Material provided START
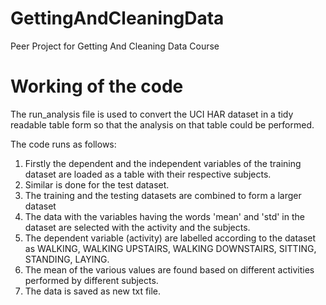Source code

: # GettingAndCleaningData
Peer Project for Getting And Cleaning Data Course

# Working of the code
The run_analysis file is used to convert the UCI HAR dataset in a tidy readable table form so that the analysis on that table could be performed.

The code runs as follows:
1. Firstly the dependent and the independent variables of the training dataset are loaded as a table with their respective subjects.
2. Similar is done for the test dataset.
3. The training and the testing datasets are combined to form a larger dataset
4. The data with the variables having the words 'mean' and 'std' in the dataset are selected with the activity and the subjects.
5. The dependent variable (activity) are labelled according to the dataset as WALKING, WALKING UPSTAIRS, WALKING DOWNSTAIRS, SITTING, STANDING, LAYING.
6. The mean of the various values are found based on different activities performed by different subjects.
7. The data is saved as new txt file.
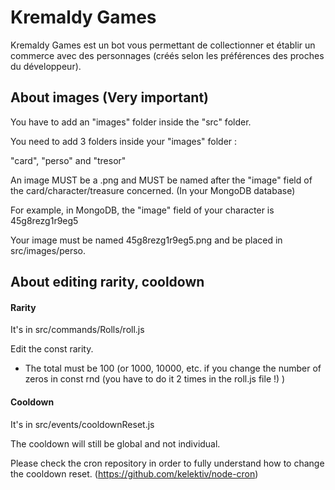 # Kremaldy Games

Kremaldy Games est un bot vous permettant de collectionner et établir un commerce avec des personnages (créés selon les préférences des proches du développeur).

## About images (Very important)
You have to add an "images" folder inside the "src" folder.

You need to add 3 folders inside your "images" folder :

"card", "perso" and "tresor"

An image MUST be a .png and MUST be named after the "image" field of the card/character/treasure concerned. (In your MongoDB database)

For example, in MongoDB, the "image" field of your character is 45g8rezg1r9eg5

Your image must be named 45g8rezg1r9eg5.png and be placed in src/images/perso.

## About editing rarity, cooldown

#### Rarity

It's in src/commands/Rolls/roll.js

Edit the const rarity.

- The total must be 100 (or 1000, 10000, etc. if you change the number of zeros in const rnd (you have to do it 2 times in the roll.js file !) )

#### Cooldown

It's in src/events/cooldownReset.js

The cooldown will still be global and not individual.

Please check the cron repository in order to fully understand how to change the cooldown reset. (https://github.com/kelektiv/node-cron)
Material provided END
**What is being asked**
All entries above, minus the pictures, should be repeated exactly.

**Response to this exercise**
Source code

: # GettingAndCleaningData
Peer Project for Getting And Cleaning Data Course

# Working of the code
The run_analysis file is used to convert the UCI HAR dataset in a tidy readable table form so that the analysis on that table could be performed.

The code runs as follows:
1. Firstly the dependent and the independent variables of the training dataset are loaded as a table with their respective subjects.
2. Similar is done for the test dataset.
3. The training and the testing datasets are combined to form a larger dataset
4. The data with the variables having the words 'mean' and 'std' in the dataset are selected with the activity and the subjects.
5. The dependent variable (activity) are labelled according to the dataset as WALKING, WALKING UPSTAIRS, WALKING DOWNSTAIRS, SITTING, STANDING, LAYING.
6. The mean of the various values are found based on different activities performed by different subjects.
7. The data is saved as new txt file.
 # Kremaldy Games

Kremaldy Games est un bot vous permettant de collectionner et établir un commerce avec des personnages (créés selon les préférences des proches du développeur).

## About images (Very important)
You have to add an "images" folder inside the "src" folder.

You need to add 3 folders inside your "images" folder :

"card", "perso" and "tresor"

An image MUST be a .png and MUST be named after the "image" field of the card/character/treasure concerned. (In your MongoDB database)

For example, in MongoDB, the "image" field of your character is 45g8rezg1r9eg5

Your image must be named 45g8rezg1r9eg5.png and be placed in src/images/perso.

## About editing rarity, cooldown

#### Rarity

It's in src/commands/Rolls/roll.js

Edit the const rarity.

- The total must be 100 (or 1000, 10000, etc. if you change the number of zeros in const rnd (you have to do it 2 times in the roll.js file !) )

#### Cooldown

It's in src/events/cooldownReset.js

The cooldown will still be global and not individual.

Please check the cron repository in order to fully understand how to change the cooldown reset. (https://github.com/kelektiv/node-cron)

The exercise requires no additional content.